"""

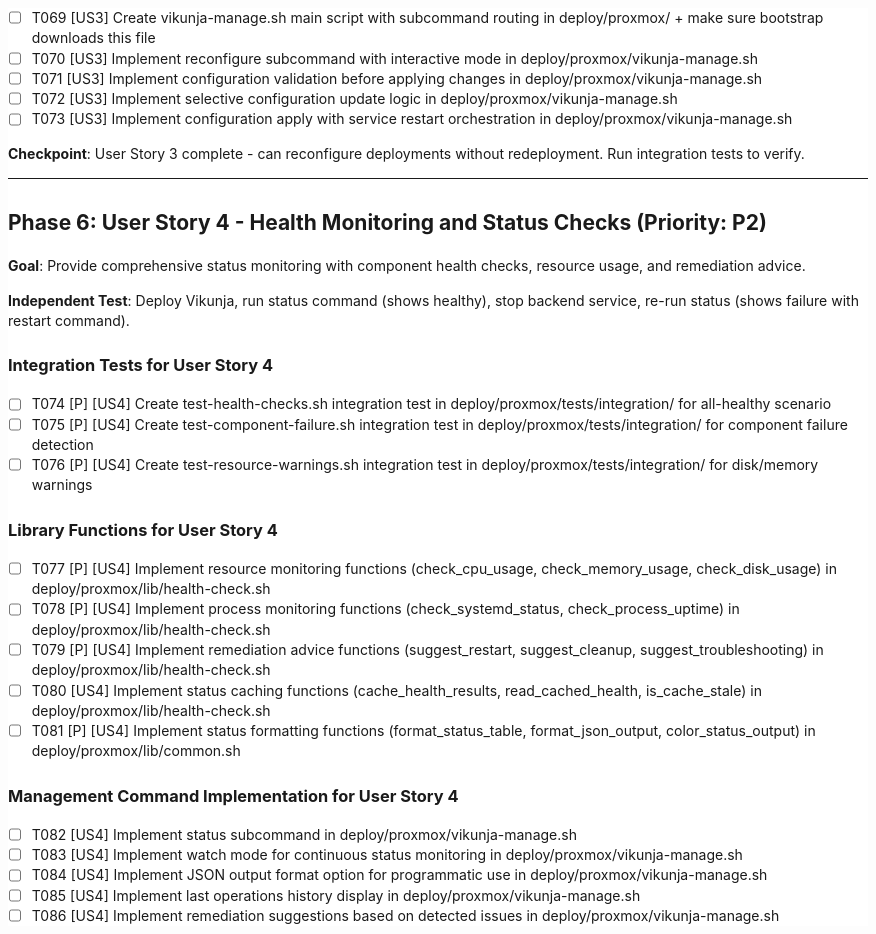 - [ ] T069 [US3] Create vikunja-manage.sh main script with subcommand routing in deploy/proxmox/ + make sure bootstrap downloads this file
- [ ] T070 [US3] Implement reconfigure subcommand with interactive mode in deploy/proxmox/vikunja-manage.sh
- [ ] T071 [US3] Implement configuration validation before applying changes in deploy/proxmox/vikunja-manage.sh
- [ ] T072 [US3] Implement selective configuration update logic in deploy/proxmox/vikunja-manage.sh
- [ ] T073 [US3] Implement configuration apply with service restart orchestration in deploy/proxmox/vikunja-manage.sh

**Checkpoint**: User Story 3 complete - can reconfigure deployments without redeployment. Run integration tests to verify.

---

## Phase 6: User Story 4 - Health Monitoring and Status Checks (Priority: P2)

**Goal**: Provide comprehensive status monitoring with component health checks, resource usage, and remediation advice.

**Independent Test**: Deploy Vikunja, run status command (shows healthy), stop backend service, re-run status (shows failure with restart command).

### Integration Tests for User Story 4

- [ ] T074 [P] [US4] Create test-health-checks.sh integration test in deploy/proxmox/tests/integration/ for all-healthy scenario
- [ ] T075 [P] [US4] Create test-component-failure.sh integration test in deploy/proxmox/tests/integration/ for component failure detection
- [ ] T076 [P] [US4] Create test-resource-warnings.sh integration test in deploy/proxmox/tests/integration/ for disk/memory warnings

### Library Functions for User Story 4

- [ ] T077 [P] [US4] Implement resource monitoring functions (check_cpu_usage, check_memory_usage, check_disk_usage) in deploy/proxmox/lib/health-check.sh
- [ ] T078 [P] [US4] Implement process monitoring functions (check_systemd_status, check_process_uptime) in deploy/proxmox/lib/health-check.sh
- [ ] T079 [P] [US4] Implement remediation advice functions (suggest_restart, suggest_cleanup, suggest_troubleshooting) in deploy/proxmox/lib/health-check.sh
- [ ] T080 [US4] Implement status caching functions (cache_health_results, read_cached_health, is_cache_stale) in deploy/proxmox/lib/health-check.sh
- [ ] T081 [P] [US4] Implement status formatting functions (format_status_table, format_json_output, color_status_output) in deploy/proxmox/lib/common.sh

### Management Command Implementation for User Story 4

- [ ] T082 [US4] Implement status subcommand in deploy/proxmox/vikunja-manage.sh
- [ ] T083 [US4] Implement watch mode for continuous status monitoring in deploy/proxmox/vikunja-manage.sh
- [ ] T084 [US4] Implement JSON output format option for programmatic use in deploy/proxmox/vikunja-manage.sh
- [ ] T085 [US4] Implement last operations history display in deploy/proxmox/vikunja-manage.sh
- [ ] T086 [US4] Implement remediation suggestions based on detected issues in deploy/proxmox/vikunja-manage.sh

"""

→ **THE TASK**
From the records above, repeat exactly the lines from the one with "and remediation advice." through the one with "- [ ] T075 [P]", both included.

→ **PROBLEM SOLUTION**
**Goal**: Provide comprehensive status monitoring with component health checks, resource usage, and remediation advice.

**Independent Test**: Deploy Vikunja, run status command (shows healthy), stop backend service, re-run status (shows failure with restart command).

### Integration Tests for User Story 4

- [ ] T074 [P] [US4] Create test-health-checks.sh integration test in deploy/proxmox/tests/integration/ for all-healthy scenario
- [ ] T075 [P] [US4] Create test-component-failure.sh integration test in deploy/proxmox/tests/integration/ for component failure detection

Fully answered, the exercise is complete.